Introduction

In this course, we are interested in vision in The Real World, a world of moving 3D objects and scenes. In which the imaging systems are not ideal, objects and noise and illumination and motion are all difficult to constrain in advance.

We are not interested in single static images. Or 2-D Flat Worlds, or Blocks Worlds, or other such constrained worlds. This eliminates many approaches and algorithms.

The standard model of vision: Vision for Recovery

An imaging model is a mapping from \(R^3\), the 3D scene, to \(R^2\), the image plane. An imaging model maps a 3D scene into a 2D image of that scene.

The standard model of vision is that the purpose of vision is to invert the imaging model. That is, given an image, recover (reconstruct) the scene. Determine the shapes and locations of all objects in the scene.
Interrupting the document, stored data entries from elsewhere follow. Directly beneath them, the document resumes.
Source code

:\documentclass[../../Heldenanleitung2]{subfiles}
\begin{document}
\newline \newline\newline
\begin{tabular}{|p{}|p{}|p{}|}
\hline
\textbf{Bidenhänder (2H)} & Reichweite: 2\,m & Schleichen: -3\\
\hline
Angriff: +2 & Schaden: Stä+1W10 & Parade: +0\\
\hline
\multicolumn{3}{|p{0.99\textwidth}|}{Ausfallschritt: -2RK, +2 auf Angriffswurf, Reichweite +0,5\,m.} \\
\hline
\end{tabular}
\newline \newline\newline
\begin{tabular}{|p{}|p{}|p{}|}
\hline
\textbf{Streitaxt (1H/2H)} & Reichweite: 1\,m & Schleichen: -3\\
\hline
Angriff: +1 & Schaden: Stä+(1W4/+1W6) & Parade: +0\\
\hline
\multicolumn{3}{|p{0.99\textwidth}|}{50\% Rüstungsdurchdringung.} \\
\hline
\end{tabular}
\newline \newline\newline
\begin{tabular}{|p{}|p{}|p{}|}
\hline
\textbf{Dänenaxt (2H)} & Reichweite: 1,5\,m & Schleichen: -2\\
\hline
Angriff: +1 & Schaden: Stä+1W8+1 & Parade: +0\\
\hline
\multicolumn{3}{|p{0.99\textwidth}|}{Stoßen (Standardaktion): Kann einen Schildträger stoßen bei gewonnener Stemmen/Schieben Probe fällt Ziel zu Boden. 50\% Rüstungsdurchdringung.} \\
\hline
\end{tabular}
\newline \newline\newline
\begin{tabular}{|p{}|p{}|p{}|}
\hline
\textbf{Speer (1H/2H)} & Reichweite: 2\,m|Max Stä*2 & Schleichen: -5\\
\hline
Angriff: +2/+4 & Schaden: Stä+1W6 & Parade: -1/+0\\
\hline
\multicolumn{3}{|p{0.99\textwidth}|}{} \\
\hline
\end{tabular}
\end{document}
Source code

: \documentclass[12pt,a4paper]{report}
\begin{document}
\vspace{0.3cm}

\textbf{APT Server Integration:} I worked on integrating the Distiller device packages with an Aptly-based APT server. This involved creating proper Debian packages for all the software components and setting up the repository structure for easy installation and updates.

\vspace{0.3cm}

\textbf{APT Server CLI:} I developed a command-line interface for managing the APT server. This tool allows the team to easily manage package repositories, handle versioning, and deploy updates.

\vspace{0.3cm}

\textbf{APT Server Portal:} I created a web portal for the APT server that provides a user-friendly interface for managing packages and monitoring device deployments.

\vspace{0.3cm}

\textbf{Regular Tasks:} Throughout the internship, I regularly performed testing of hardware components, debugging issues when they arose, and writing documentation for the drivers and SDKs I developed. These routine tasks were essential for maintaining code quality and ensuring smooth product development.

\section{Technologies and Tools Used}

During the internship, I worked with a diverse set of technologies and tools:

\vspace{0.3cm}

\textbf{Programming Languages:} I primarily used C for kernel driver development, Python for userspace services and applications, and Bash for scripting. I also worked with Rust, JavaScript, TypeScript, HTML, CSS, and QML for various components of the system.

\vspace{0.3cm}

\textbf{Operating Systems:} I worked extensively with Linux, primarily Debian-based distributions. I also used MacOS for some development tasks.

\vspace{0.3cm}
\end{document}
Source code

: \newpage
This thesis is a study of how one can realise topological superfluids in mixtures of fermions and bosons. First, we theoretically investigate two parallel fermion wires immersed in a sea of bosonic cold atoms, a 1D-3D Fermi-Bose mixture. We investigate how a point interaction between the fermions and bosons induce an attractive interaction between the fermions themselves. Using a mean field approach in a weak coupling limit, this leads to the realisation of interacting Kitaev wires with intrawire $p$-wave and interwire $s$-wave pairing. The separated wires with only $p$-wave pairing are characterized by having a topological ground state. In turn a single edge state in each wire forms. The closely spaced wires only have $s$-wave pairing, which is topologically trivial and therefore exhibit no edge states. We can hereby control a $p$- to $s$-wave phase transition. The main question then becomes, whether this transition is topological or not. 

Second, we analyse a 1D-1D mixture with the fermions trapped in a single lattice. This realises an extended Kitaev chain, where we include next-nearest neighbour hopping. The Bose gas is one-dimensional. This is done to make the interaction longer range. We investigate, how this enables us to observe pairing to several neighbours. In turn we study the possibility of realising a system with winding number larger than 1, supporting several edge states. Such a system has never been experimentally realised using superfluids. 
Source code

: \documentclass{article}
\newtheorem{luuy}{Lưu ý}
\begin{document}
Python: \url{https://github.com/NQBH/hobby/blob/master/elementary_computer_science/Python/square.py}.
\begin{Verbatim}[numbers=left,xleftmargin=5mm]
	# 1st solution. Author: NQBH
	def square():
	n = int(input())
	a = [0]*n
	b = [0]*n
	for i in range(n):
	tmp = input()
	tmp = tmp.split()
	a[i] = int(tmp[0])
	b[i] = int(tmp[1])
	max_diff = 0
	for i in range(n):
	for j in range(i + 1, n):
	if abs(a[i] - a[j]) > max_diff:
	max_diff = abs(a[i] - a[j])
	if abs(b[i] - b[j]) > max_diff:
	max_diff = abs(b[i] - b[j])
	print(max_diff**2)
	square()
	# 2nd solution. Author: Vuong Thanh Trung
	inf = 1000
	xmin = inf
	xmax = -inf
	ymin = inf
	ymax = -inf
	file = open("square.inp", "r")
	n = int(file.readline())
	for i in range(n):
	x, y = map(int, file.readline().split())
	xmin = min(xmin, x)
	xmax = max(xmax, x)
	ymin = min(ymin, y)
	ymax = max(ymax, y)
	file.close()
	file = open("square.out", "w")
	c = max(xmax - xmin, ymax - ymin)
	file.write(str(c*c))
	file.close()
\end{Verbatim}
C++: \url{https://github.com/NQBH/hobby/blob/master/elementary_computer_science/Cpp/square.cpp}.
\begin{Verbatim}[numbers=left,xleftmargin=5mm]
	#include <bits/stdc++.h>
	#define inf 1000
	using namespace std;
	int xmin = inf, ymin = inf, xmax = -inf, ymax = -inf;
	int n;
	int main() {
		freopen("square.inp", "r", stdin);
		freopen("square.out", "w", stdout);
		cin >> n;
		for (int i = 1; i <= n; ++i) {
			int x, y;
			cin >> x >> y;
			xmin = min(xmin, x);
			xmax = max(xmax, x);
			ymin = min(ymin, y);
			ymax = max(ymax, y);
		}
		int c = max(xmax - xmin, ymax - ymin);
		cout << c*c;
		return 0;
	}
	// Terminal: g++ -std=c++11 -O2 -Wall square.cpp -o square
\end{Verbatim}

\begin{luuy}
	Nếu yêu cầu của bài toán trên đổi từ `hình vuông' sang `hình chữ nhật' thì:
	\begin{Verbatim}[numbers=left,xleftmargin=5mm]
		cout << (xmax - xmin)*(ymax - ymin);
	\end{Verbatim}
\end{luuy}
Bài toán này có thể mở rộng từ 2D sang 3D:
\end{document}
There are attractive elements to the "Vision As Recovery" approach:

Compatible with all cameras, scenes;
Recovery supports any narrower task;
Recovery uses visual data maximally.
Objectively assessable, quantifiable.

Because recovery is so general and its errors quantifiable, it has been the standard model for understanding what vision "is" for a long time.

This approach is called passive vision. We do not actively choose images or goals. In this course we will consider passive vision for 3D and motion recovery.

Early passive vision:
- 3D imaging models: projective geometry, stereopsis, epipolar geometry
- Shape recovery: shape from shading, other shape-from algorithms, illumination and reflection (radiometry), correspondence.
Late passive vision:
- 3D object recognition: 3D object-centered, 2D view-centered, indexing and matching.
- Motion analysis: optical flow, structure from motion, passive egomotion, tracking.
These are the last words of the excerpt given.